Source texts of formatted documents
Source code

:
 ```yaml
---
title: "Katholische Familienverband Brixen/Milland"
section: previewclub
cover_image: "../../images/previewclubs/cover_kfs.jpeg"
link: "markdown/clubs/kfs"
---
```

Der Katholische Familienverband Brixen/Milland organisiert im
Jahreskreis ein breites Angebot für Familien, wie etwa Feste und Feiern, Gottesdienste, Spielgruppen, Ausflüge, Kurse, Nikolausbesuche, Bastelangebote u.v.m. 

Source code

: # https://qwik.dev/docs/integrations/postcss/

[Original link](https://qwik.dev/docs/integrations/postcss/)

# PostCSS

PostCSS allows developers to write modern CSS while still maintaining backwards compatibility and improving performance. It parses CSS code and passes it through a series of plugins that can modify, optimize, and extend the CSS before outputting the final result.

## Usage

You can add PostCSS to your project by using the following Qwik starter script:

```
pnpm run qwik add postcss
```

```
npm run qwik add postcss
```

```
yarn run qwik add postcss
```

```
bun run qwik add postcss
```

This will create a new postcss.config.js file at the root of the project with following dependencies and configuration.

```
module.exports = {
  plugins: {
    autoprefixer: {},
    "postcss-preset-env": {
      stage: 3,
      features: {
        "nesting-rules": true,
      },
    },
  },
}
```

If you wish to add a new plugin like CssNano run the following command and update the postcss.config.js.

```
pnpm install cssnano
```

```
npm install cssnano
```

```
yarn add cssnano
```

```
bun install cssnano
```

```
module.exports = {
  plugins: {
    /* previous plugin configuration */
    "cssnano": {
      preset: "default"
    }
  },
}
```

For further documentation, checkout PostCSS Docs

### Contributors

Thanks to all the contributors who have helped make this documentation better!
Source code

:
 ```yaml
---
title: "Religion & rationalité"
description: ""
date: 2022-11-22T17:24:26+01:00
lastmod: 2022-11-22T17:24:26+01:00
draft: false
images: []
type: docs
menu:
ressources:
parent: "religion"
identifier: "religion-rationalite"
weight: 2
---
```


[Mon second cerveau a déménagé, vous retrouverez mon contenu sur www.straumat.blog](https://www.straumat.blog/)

### YOUR TASK
Would you please copy out every line of the data exactly?

### RESULT OF THIS TASK
Source code

:
 ```yaml
---
title: "Katholische Familienverband Brixen/Milland"
section: previewclub
cover_image: "../../images/previewclubs/cover_kfs.jpeg"
link: "markdown/clubs/kfs"
---
```

Der Katholische Familienverband Brixen/Milland organisiert im
Jahreskreis ein breites Angebot für Familien, wie etwa Feste und Feiern, Gottesdienste, Spielgruppen, Ausflüge, Kurse, Nikolausbesuche, Bastelangebote u.v.m. 

Source code

: # https://qwik.dev/docs/integrations/postcss/

[Original link](https://qwik.dev/docs/integrations/postcss/)

# PostCSS

PostCSS allows developers to write modern CSS while still maintaining backwards compatibility and improving performance. It parses CSS code and passes it through a series of plugins that can modify, optimize, and extend the CSS before outputting the final result.

## Usage

You can add PostCSS to your project by using the following Qwik starter script:

```
pnpm run qwik add postcss
```

```
npm run qwik add postcss
```

```
yarn run qwik add postcss
```

```
bun run qwik add postcss
```

This will create a new postcss.config.js file at the root of the project with following dependencies and configuration.

```
module.exports = {
  plugins: {
    autoprefixer: {},
    "postcss-preset-env": {
      stage: 3,
      features: {
        "nesting-rules": true,
      },
    },
  },
}
```

If you wish to add a new plugin like CssNano run the following command and update the postcss.config.js.

```
pnpm install cssnano
```

```
npm install cssnano
```

```
yarn add cssnano
```

```
bun install cssnano
```

```
module.exports = {
  plugins: {
    /* previous plugin configuration */
    "cssnano": {
      preset: "default"
    }
  },
}
```

For further documentation, checkout PostCSS Docs

### Contributors

Thanks to all the contributors who have helped make this documentation better!
Source code

:
 ```yaml
---
title: "Religion & rationalité"
description: ""
date: 2022-11-22T17:24:26+01:00
lastmod: 2022-11-22T17:24:26+01:00
draft: false
images: []
type: docs
menu:
ressources:
parent: "religion"
identifier: "religion-rationalite"
weight: 2
---
```


[Mon second cerveau a déménagé, vous retrouverez mon contenu sur www.straumat.blog](https://www.straumat.blog/)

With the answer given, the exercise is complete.